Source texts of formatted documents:

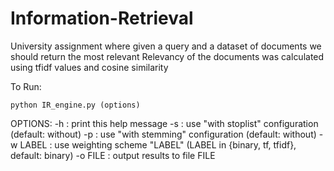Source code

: # Information-Retrieval
University assignment where given a query and a dataset of documents we should return the most relevant 
Relevancy of the documents was calculated using tfidf values and cosine similarity 

To Run: 
```
python IR_engine.py (options)
```
OPTIONS: 
    -h : print this help message 
    -s : use "with stoplist" configuration (default: without) 
    -p : use "with stemming" configuration (default: without) 
    -w LABEL : use weighting scheme "LABEL" (LABEL in {binary, tf, tfidf}, default: binary) 
    -o FILE : output results to file FILE 

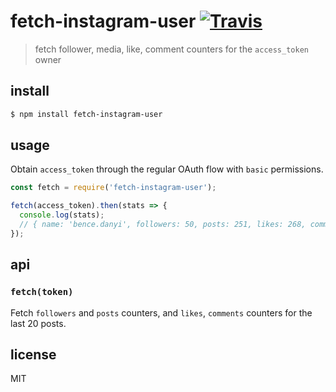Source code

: # fetch-instagram-user [![Travis](https://img.shields.io/travis/purposeindustries/node-fetch-instagram-user.svg)]()

> fetch follower, media, like, comment counters for the `access_token` owner

## install

```sh
$ npm install fetch-instagram-user
```

## usage

Obtain `access_token` through the regular OAuth flow with `basic` permissions.

```js
const fetch = require('fetch-instagram-user');

fetch(access_token).then(stats => {
  console.log(stats);
  // { name: 'bence.danyi', followers: 50, posts: 251, likes: 268, comments: 6 }
});
```

## api

### `fetch(token)`

Fetch `followers` and `posts` counters, and `likes`, `comments` counters for the last 20 posts.

## license

MIT
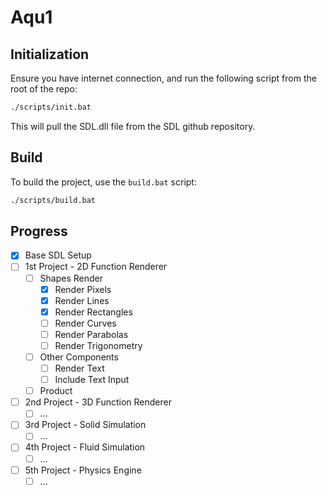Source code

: # Aqu1

## Initialization

Ensure you have internet connection, and run the following script from the root of the repo:
```sh
./scripts/init.bat
```
This will pull the SDL.dll file from the SDL github repository.

## Build

To build the project, use the `build.bat` script:
```sh
./scripts/build.bat
```

## Progress

- [x] Base SDL Setup
- [ ] 1st Project - 2D Function Renderer
  - [ ] Shapes Render
    - [x] Render Pixels
    - [x] Render Lines
    - [x] Render Rectangles
    - [ ] Render Curves
    - [ ] Render Parabolas
    - [ ] Render Trigonometry
  - [ ] Other Components
    - [ ] Render Text
    - [ ] Include Text Input
  - [ ] Product
- [ ] 2nd Project - 3D Function Renderer
  - [ ] ...
- [ ] 3rd Project - Solid Simulation
  - [ ] ...
- [ ] 4th Project - Fluid Simulation
  - [ ] ...
- [ ] 5th Project - Physics Engine
  - [ ] ...

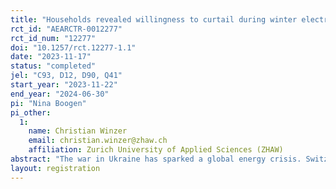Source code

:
 ```yaml
---
title: "Households revealed willingness to curtail during winter electricity shortages"
rct_id: "AEARCTR-0012277"
rct_id_num: "12277"
doi: "10.1257/rct.12277-1.1"
date: "2023-11-17"
status: "completed"
jel: "C93, D12, D90, Q41"
start_year: "2023-11-22"
end_year: "2024-06-30"
pi: "Nina Boogen"
pi_other:
  1:
    name: Christian Winzer
    email: christian.winzer@zhaw.ch
    affiliation: Zurich University of Applied Sciences (ZHAW)
abstract: "The war in Ukraine has sparked a global energy crisis. Switzerland's energy supply is also affected. While the winter of 2022/23 was rather mild in Switzerland, this might not be the case for coming winters. Thus, we design and implement a field experiment, in which we want to test the revealed willingness to pay of households for their heat pump’s energy consumption during winter electricity shortages with relatively extreme electricity prices. The experiment will be implemented in cooperation with a Swiss utility, that invites their residential customers with heat pumps to participate to the study. Our intervention provides treated households with weekly high price signals, the households then decide whether to pay these high prices (deduction form a virtual study budget) or to curtail their heat pump’s consumption and avoid some part of the high energy costs."
layout: registration
---
```



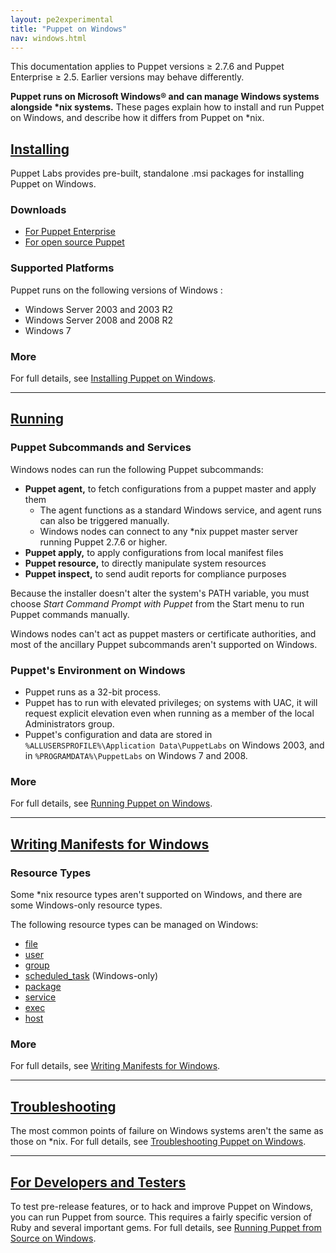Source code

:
 ```yaml
---
layout: pe2experimental
title: "Puppet on Windows"
nav: windows.html
---
```


<span class="versionnote">This documentation applies to Puppet versions ≥ 2.7.6 and Puppet Enterprise ≥ 2.5. Earlier versions may behave differently.</span>

**Puppet runs on Microsoft Windows® and can manage Windows systems alongside \*nix systems.** These pages explain how to install and run Puppet on Windows, and describe how it differs from Puppet on *nix. 


[from_source]: ./from_source.html
[installing]: ./installing.html
[running]: ./running.html
[troubleshooting]: ./troubleshooting.html
[writing]: ./writing.html


[downloads]: <!-- TODO -->
[pedownloads]: <!-- todo -->

[Installing][]
-----

Puppet Labs provides pre-built, standalone .msi packages for installing Puppet on Windows. 

### Downloads

* [For Puppet Enterprise][pedownloads]
* [For open source Puppet][downloads]

### Supported Platforms

Puppet runs on the following versions of Windows :

* Windows Server 2003 and 2003 R2
* Windows Server 2008 and 2008 R2
* Windows 7

### More

For full details, see [Installing Puppet on Windows][installing]. 

* * * 

[Running][]
-----

### Puppet Subcommands and Services

Windows nodes can run the following Puppet subcommands:

* **Puppet agent,** to fetch configurations from a puppet master and apply them
    * The agent functions as a standard Windows service, and agent runs can also be triggered manually.
    * Windows nodes can connect to any *nix puppet master server running Puppet 2.7.6 or higher.
* **Puppet apply,** to apply configurations from local manifest files
* **Puppet resource,** to directly manipulate system resources
* **Puppet inspect,** to send audit reports for compliance purposes

Because the installer doesn't alter the system's PATH variable, you must choose *Start Command Prompt with Puppet* from the Start menu to run Puppet commands manually.

Windows nodes can't act as puppet masters or certificate authorities, and most of the ancillary Puppet subcommands aren't supported on Windows. 

### Puppet's Environment on Windows

* Puppet runs as a 32-bit process.
* Puppet has to run with elevated privileges; on systems with UAC, it will request explicit elevation even when running as a member of the local Administrators group.
* Puppet's configuration and data are stored in `%ALLUSERSPROFILE%\Application Data\PuppetLabs` on Windows 2003, and in `%PROGRAMDATA%\PuppetLabs` on Windows 7 and 2008. 


### More

For full details, see [Running Puppet on Windows][running].


* * * 

[Writing Manifests for Windows][writing]
-----

### Resource Types

Some \*nix resource types aren't supported on Windows, and there are some Windows-only resource types. 

The following resource types can be managed on Windows:

* [file](/references/latest/type.html#file)
* [user](/references/latest/type.html#user)
* [group](/references/latest/type.html#group)
* [scheduled_task](/references/latest/type.html#scheduledtask) (Windows-only)
* [package](/references/latest/type.html#package)
* [service](/references/latest/type.html#service)
* [exec](/references/latest/type.html#exec)
* [host](/references/latest/type.html#host)

### More

For full details, see [Writing Manifests for Windows][writing].


* * * 

[Troubleshooting][]
-----

The most common points of failure on Windows systems aren't the same as those on *nix. For full details, see [Troubleshooting Puppet on Windows][troubleshooting].

* * * 

[For Developers and Testers][from_source]
-----

To test pre-release features, or to hack and improve Puppet on Windows, you can run Puppet from source. This requires a fairly specific version of Ruby and several important gems. For full details, see [Running Puppet from Source on Windows][from_source].


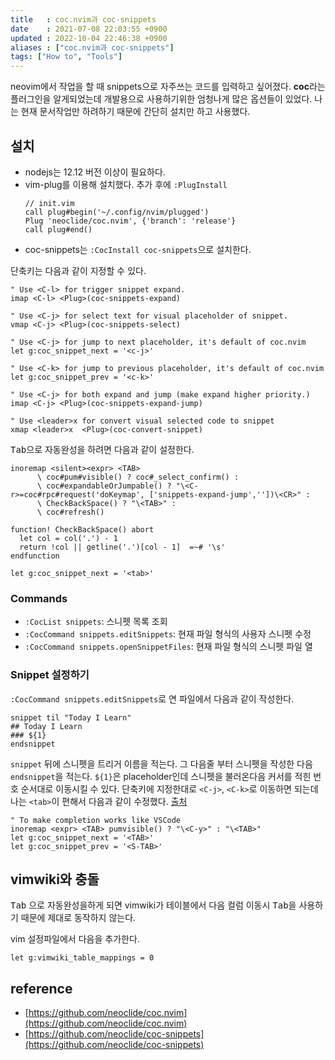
 ```yaml
---
title   : coc.nvim과 coc-snippets  
date    : 2021-07-08 22:03:55 +0900
updated : 2022-10-04 22:46:38 +0900
aliases : ["coc.nvim과 coc-snippets"]
tags: ["How to", "Tools"]
---
```


neovim에서 작업을 할 때 snippets으로 자주쓰는 코드를 입력하고 싶어졌다. **coc**라는 플러그인을 알게되었는데 개발용으로 사용하기위한 엄청나게 많은 옵션들이 있었다. 나는 현재 문서작업만 하려하기 때문에 간단히 설치만 하고 사용했다. 

## 설치 
- nodejs는 12.12 버전 이상이 필요하다.  
- vim-plug를 이용해 설치했다. 추가 후에 `:PlugInstall`  
  ```vim
  // init.vim
  call plug#begin('~/.config/nvim/plugged')
  Plug 'neoclide/coc.nvim', {'branch': 'release'}
  call plug#end()
  ```
- coc-snippets는 `:CocInstall coc-snippets`으로 설치한다.  

단축키는 다음과 같이 지정할 수 있다. 
```vim
" Use <C-l> for trigger snippet expand.
imap <C-l> <Plug>(coc-snippets-expand)

" Use <C-j> for select text for visual placeholder of snippet.
vmap <C-j> <Plug>(coc-snippets-select)

" Use <C-j> for jump to next placeholder, it's default of coc.nvim
let g:coc_snippet_next = '<c-j>'

" Use <C-k> for jump to previous placeholder, it's default of coc.nvim
let g:coc_snippet_prev = '<c-k>'

" Use <C-j> for both expand and jump (make expand higher priority.)
imap <C-j> <Plug>(coc-snippets-expand-jump)

" Use <leader>x for convert visual selected code to snippet
xmap <leader>x  <Plug>(coc-convert-snippet)
```

<kbd>Tab</kbd>으로 자동완성을 하려면 다음과 같이 설정한다.

```vim
inoremap <silent><expr> <TAB>
      \ coc#pum#visible() ? coc#_select_confirm() :
      \ coc#expandableOrJumpable() ? "\<C-r>=coc#rpc#request('doKeymap', ['snippets-expand-jump',''])\<CR>" :
      \ CheckBackSpace() ? "\<TAB>" :
      \ coc#refresh()

function! CheckBackSpace() abort
  let col = col('.') - 1
  return !col || getline('.')[col - 1]  =~# '\s'
endfunction

let g:coc_snippet_next = '<tab>'
```

### Commands 
- `:CocList snippets`: 스니펫 목록 조회  
- `:CocCommand snippets.editSnippets`: 현재 파일 형식의 사용자 스니펫 수정  
- `:CocCommand snippets.openSnippetFiles`: 현재 파일 형식의 스니펫 파일 열

### Snippet 설정하기
`:CocCommand snippets.editSnippets`로 연 파일에서 다음과 같이 작성한다.
```
snippet til "Today I Learn"
## Today I Learn
### ${1}
endsnippet
```
`snippet` 뒤에 스니펫을 트리거 이름을 적는다. 그 다음줄 부터 스니펫을 작성한 다음 `endsnippet`을 적는다. `${1}`은 placeholder인데 스니펫을 불러온다음 커서를 적힌 번호 순서대로 이동시킬 수 있다. 단축키에 지정한대로 `<C-j>`, `<C-k>`로 이동하면 되는데 나는 `<tab>`이 편해서 다음과 같이 수정했다. [출처](https://github.com/neoclide/coc-snippets/issues/5)

```vim
" To make completion works like VSCode
inoremap <expr> <TAB> pumvisible() ? "\<C-y>" : "\<TAB>"
let g:coc_snippet_next = '<TAB>'
let g:coc_snippet_prev = '<S-TAB>'
```

## vimwiki와 충돌
<kbd>Tab</kbd> 으로 자동완성을하게 되면 vimwiki가 테이블에서 다음 컬럼 이동시 <kbd>Tab</kbd>을 사용하기 때문에 제대로 동작하지 않는다.

vim 설정파일에서 다음을 추가한다.
```vim
let g:vimwiki_table_mappings = 0
```

## reference
- [https://github.com/neoclide/coc.nvim](https://github.com/neoclide/coc.nvim)
- [https://github.com/neoclide/coc-snippets](https://github.com/neoclide/coc-snippets)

● **Your assignment**:
Produce only the lines from the line containing "Windows nodes can run" through the line containing "Because the installer", inclusive of both, exactly as they stand in the entries above.

● **Output of the exercise**:
Windows nodes can run the following Puppet subcommands:

* **Puppet agent,** to fetch configurations from a puppet master and apply them
    * The agent functions as a standard Windows service, and agent runs can also be triggered manually.
    * Windows nodes can connect to any *nix puppet master server running Puppet 2.7.6 or higher.
* **Puppet apply,** to apply configurations from local manifest files
* **Puppet resource,** to directly manipulate system resources
* **Puppet inspect,** to send audit reports for compliance purposes

Because the installer doesn't alter the system's PATH variable, you must choose *Start Command Prompt with Puppet* from the Start menu to run Puppet commands manually.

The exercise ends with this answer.